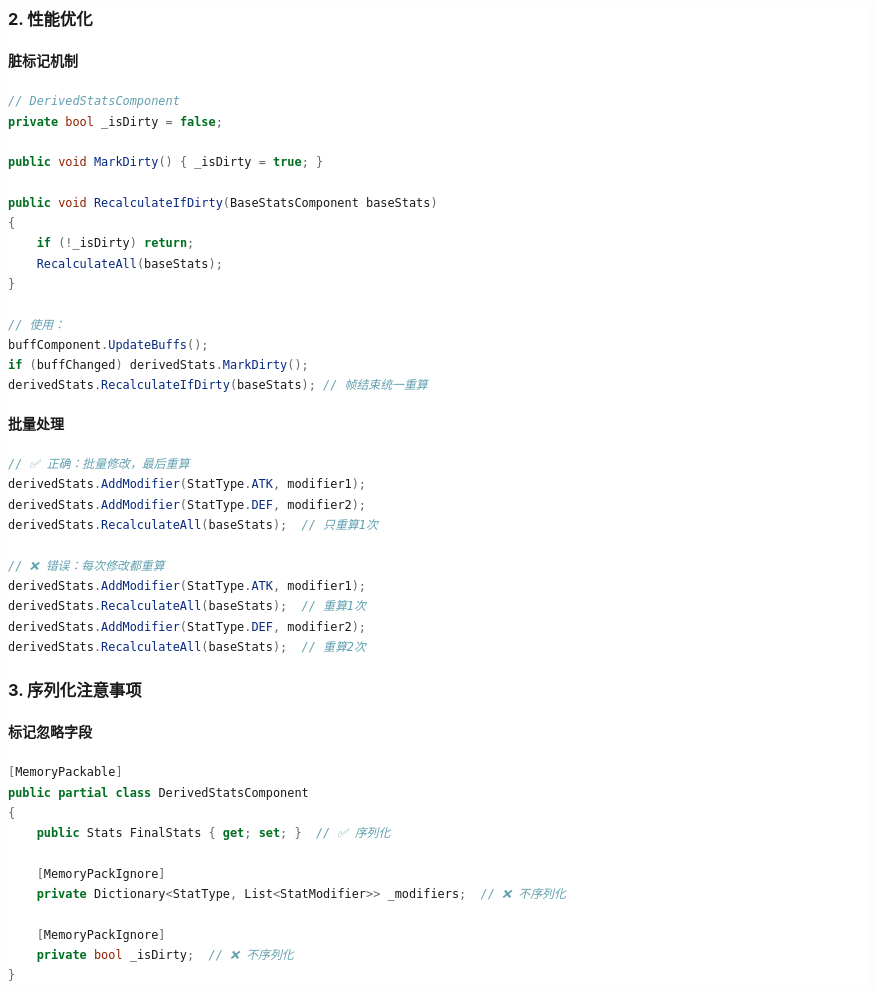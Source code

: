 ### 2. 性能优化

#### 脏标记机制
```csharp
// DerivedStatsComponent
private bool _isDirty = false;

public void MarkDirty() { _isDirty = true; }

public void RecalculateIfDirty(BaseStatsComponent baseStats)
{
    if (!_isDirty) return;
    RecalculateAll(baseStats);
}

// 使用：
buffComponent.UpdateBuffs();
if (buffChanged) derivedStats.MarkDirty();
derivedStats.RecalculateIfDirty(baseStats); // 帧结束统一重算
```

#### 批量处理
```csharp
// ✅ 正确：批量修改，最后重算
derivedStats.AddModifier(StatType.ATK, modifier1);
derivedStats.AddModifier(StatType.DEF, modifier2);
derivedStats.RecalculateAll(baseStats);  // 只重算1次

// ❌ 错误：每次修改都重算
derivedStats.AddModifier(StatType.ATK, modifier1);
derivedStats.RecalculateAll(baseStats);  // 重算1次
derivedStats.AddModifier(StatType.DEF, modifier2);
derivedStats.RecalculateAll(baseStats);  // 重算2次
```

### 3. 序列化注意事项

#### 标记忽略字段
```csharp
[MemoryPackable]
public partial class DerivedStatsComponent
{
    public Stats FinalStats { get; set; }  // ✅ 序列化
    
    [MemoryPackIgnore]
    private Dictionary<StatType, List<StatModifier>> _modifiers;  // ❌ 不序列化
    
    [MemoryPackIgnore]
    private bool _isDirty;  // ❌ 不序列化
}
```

===============

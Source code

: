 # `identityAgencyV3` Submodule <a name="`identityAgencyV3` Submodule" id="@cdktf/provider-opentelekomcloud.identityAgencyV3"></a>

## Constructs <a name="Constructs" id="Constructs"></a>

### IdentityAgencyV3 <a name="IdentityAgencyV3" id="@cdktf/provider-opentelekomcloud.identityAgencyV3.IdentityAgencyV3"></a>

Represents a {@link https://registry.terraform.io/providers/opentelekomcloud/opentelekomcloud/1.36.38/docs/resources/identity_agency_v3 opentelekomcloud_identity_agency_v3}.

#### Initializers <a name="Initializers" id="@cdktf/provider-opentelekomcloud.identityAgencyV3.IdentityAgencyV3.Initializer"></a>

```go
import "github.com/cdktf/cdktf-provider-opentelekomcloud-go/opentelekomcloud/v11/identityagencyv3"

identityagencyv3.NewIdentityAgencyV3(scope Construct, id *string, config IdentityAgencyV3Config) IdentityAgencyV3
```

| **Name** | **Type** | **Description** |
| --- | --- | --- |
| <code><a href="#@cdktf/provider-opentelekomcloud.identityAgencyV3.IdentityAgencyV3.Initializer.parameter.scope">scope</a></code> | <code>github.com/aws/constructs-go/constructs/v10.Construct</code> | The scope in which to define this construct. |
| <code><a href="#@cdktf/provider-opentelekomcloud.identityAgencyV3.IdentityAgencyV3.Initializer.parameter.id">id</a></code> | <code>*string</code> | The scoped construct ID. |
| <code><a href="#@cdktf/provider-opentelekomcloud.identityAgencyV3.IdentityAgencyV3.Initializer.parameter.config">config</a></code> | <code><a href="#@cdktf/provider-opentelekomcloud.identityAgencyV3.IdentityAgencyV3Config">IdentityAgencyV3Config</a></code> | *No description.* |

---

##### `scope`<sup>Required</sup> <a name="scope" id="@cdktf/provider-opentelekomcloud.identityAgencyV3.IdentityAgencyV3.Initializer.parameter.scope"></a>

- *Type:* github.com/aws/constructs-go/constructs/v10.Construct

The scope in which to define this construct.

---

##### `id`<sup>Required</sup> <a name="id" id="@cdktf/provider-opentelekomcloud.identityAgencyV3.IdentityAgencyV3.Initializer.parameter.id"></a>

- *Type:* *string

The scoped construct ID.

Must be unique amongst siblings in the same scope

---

===============

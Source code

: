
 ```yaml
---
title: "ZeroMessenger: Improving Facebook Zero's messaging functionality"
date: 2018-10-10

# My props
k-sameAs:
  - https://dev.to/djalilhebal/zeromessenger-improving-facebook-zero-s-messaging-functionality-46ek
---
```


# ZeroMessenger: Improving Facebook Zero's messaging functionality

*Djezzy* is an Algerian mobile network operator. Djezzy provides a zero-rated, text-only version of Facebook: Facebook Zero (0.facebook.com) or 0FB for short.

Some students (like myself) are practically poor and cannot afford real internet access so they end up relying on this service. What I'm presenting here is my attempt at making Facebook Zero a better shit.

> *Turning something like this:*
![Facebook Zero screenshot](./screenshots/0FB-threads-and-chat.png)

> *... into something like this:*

===============

#### WHAT IS REQUIRED:
What are the lines above that hold the string "github"? Copy them.

#### SOLUTION FOR THIS EXERCISE:
import "github.com/cdktf/cdktf-provider-opentelekomcloud-go/opentelekomcloud/v11/identityagencyv3"
| <code><a href="#@cdktf/provider-opentelekomcloud.identityAgencyV3.IdentityAgencyV3.Initializer.parameter.scope">scope</a></code> | <code>github.com/aws/constructs-go/constructs/v10.Construct</code> | The scope in which to define this construct. |
- *Type:* github.com/aws/constructs-go/constructs/v10.Construct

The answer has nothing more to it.